The Reverend John Smyth, Fellow of Pembroke College, Oxford, received his title for deacon’s orders from Doctor William Borlase, as vicar of St. Just, where he remained about six or seven years, till Cornwall lost one of its greatest ornaments.

Leaving St. Just, after Doctor Borlase’s decease, he became the friend and assistant of the Reverend Sir Richard Kaye, Dean of Lincoln, and through his recommendation made the tour of Europe with Mr. Langley, a gentleman of Yorkshire. He then went back to College, and on a vacancy

became tutor, and succeeded to the Headship; returning from a visit to Penzance, in 1809, he died in consequence of some local complaint at Exeter, where a monument has been placed to his memory in the Cathedral Church, with the following inscription:

Juxta conditur
Joannes Smyth, S. T. P.
Magister Collegii Pembrochiæ
apud Oxonienses,
Qui Academiam remeans, hac in Urbe,
vi morbi grassantis, cito abreptus est,
die 19 Octobris, A.D. 1809, ætatis suæ 66.
Grata recordatione ejus in Collegiam beneficentiæ,
in amicos comitatis et benevolentiæ,
imo in omnes Φιλανθρωπιας,
hoc marmor posuêre
Successor ejus et Socii.

There is also a cenotaph in the Cathedral at Gloucester, a prebend of which church is annexed to the mastership of Pembroke College, by the liberality of Queen Anne.

Few men were ever more universally esteemed, or were more deserving of being so.

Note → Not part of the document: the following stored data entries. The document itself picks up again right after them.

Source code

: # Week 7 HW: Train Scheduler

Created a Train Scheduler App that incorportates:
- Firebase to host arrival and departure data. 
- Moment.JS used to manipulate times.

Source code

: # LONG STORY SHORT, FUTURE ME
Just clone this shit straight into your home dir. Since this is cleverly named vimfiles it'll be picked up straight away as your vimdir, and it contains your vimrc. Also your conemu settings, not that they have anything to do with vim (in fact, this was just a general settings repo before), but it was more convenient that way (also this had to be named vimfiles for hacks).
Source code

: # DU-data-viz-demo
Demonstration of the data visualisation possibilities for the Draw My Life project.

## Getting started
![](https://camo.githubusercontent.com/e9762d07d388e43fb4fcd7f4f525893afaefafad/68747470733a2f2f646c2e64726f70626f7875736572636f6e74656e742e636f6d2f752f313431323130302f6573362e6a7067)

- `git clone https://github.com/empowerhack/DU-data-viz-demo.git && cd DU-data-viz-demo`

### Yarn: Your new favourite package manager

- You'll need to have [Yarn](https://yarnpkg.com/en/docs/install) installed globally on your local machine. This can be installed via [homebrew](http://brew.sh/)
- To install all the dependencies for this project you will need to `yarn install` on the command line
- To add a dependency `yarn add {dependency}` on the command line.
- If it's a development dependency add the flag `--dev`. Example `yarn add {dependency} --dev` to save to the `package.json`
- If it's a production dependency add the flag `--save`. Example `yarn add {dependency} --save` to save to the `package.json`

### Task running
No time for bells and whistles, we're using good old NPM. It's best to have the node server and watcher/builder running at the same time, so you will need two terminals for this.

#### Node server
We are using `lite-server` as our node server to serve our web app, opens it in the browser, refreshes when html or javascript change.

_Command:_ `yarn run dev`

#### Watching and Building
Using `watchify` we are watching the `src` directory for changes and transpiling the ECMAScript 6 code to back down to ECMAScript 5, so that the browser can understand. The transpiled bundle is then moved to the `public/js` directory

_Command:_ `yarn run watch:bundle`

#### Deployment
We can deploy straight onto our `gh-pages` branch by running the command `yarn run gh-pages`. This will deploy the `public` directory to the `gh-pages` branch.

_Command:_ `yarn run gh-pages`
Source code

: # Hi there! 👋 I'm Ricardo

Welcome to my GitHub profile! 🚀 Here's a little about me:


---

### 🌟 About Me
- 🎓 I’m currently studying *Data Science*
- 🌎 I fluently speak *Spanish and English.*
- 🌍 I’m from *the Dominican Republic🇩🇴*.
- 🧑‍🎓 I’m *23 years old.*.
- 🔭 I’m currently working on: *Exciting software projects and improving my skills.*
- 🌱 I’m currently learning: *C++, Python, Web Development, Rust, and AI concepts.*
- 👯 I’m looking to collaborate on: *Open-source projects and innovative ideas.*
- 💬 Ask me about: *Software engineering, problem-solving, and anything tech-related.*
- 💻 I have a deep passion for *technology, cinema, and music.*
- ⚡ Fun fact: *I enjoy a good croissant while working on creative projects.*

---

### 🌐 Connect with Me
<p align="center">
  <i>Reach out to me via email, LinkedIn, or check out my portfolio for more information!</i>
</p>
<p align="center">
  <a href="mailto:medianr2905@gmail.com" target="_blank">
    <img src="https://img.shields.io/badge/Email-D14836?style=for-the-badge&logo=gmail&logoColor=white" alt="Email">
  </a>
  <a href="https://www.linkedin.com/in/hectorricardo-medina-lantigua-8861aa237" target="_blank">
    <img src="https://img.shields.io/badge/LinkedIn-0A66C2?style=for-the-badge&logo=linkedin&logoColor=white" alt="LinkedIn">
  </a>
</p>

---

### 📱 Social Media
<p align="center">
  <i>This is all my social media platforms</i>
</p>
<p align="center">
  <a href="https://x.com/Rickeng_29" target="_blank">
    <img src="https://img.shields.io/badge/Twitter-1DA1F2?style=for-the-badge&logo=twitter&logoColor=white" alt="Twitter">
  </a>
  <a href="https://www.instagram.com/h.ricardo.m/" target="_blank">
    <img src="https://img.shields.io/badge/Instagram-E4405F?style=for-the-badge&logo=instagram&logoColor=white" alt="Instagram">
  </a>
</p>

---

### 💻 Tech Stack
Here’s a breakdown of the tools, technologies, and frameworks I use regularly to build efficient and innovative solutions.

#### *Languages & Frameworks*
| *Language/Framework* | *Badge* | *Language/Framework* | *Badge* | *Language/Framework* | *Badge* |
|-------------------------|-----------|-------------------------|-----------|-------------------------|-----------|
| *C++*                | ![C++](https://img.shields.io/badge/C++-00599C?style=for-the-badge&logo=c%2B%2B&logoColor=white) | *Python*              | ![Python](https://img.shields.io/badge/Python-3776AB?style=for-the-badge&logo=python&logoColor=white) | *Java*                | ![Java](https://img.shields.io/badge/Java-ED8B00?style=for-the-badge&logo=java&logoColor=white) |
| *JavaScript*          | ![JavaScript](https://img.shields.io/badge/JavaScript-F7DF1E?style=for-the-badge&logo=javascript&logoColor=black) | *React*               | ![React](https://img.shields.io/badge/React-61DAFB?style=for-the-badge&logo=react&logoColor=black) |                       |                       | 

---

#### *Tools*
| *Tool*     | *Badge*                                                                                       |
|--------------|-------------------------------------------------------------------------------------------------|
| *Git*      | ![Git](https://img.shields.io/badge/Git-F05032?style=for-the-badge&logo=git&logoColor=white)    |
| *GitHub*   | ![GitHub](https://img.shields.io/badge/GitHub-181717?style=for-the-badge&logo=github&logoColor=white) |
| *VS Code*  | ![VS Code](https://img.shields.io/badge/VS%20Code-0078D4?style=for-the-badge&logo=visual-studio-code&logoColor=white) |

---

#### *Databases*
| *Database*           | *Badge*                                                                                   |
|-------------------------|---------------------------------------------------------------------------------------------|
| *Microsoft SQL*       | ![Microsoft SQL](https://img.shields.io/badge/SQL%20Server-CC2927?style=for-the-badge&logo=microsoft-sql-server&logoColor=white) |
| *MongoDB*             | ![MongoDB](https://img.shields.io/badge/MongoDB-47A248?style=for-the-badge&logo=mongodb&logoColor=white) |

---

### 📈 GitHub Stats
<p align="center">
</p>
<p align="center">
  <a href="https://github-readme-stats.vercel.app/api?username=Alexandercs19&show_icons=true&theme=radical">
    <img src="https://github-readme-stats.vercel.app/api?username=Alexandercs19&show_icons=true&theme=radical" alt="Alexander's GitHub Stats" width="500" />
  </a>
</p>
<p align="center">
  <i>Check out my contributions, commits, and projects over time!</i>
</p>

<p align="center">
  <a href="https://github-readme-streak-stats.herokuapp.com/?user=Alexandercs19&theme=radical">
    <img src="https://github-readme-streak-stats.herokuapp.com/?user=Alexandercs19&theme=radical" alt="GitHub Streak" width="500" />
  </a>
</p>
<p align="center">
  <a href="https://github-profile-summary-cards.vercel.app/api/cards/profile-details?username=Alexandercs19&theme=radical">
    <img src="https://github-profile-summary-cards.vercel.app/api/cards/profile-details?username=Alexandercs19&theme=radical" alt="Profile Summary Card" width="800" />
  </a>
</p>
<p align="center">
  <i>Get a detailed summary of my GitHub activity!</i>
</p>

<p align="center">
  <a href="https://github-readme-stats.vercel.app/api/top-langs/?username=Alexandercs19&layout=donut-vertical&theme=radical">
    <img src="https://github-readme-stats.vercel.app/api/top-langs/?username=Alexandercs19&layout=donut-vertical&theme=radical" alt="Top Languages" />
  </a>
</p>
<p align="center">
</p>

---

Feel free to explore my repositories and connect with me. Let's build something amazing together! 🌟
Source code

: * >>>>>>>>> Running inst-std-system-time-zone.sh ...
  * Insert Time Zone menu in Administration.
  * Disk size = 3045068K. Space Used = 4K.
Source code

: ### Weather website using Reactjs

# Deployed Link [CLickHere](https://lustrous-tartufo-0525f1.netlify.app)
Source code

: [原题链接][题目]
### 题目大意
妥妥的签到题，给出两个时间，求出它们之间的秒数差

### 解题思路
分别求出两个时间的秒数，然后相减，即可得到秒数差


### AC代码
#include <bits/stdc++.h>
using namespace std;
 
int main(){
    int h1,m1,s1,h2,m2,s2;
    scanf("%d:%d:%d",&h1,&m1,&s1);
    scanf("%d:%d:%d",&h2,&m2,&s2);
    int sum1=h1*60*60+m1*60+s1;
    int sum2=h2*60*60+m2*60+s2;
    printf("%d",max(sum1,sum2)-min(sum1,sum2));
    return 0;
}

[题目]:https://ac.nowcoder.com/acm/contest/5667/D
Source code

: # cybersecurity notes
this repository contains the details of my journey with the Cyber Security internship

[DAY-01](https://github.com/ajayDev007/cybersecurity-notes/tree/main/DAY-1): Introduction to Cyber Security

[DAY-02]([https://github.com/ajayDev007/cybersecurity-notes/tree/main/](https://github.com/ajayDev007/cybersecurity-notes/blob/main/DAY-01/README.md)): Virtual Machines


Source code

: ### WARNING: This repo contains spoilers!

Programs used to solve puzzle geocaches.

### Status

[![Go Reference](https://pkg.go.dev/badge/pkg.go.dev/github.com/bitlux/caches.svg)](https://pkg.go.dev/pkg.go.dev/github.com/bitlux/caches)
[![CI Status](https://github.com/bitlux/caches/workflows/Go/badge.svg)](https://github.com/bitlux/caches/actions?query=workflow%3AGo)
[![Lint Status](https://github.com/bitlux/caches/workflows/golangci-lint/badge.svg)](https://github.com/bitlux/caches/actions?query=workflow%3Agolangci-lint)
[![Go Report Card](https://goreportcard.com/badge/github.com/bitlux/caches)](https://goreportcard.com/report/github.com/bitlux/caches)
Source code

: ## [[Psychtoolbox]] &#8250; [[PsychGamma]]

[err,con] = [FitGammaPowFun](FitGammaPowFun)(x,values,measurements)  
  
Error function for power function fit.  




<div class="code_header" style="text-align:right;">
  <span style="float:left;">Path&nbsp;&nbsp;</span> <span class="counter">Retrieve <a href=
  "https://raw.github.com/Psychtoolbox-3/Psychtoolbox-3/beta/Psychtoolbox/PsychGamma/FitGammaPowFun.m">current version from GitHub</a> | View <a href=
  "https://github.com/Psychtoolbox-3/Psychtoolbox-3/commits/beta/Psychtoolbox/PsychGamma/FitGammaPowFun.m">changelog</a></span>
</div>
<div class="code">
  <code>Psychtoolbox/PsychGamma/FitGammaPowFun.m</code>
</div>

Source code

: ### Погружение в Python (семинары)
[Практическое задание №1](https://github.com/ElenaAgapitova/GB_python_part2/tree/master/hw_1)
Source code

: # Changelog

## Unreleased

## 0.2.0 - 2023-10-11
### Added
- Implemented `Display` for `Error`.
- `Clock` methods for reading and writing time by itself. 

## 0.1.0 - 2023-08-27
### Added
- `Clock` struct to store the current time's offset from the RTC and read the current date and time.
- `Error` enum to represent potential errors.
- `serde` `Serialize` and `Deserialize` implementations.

His abilities and learning commanded respect; kindness, generosity, and benevolence endeared him to every friend; whilst good nature and convivial manners made him the favorite of each casual acquaintance.

To him the Editor is indebted for his good fortune in being himself a member of Pembroke College.

The parish feast is celebrated on the Sunday nearest to All Saints, November the first; but the church is known to claim for its patron St. Just, the companion of St. Austin, Bishop of Rochester, and afterwards Archbishop of Canterbury. Little is handed down to posterity of St. Just, but that little is entirely to his praise; at the command of Pope Gregory the Great, he undertook the perilous but successful service of converting the English Saxons; he attained the highest ecclesiastical dignity from the suffrages of those who had been brought by the

labours of St. Austin and of his followers, within the pale of the church; and he obtained deserved commendation from Pope Boniface, either the third or fourth, who with one intermediate Pope, were the successors of St. Gregory, when the apostolic confirmation of his appointment to the metropolitan see was given, and himself honoured by the investure of a pall. He is stated in the Rubrics to have died on the 10th of November in the year 627.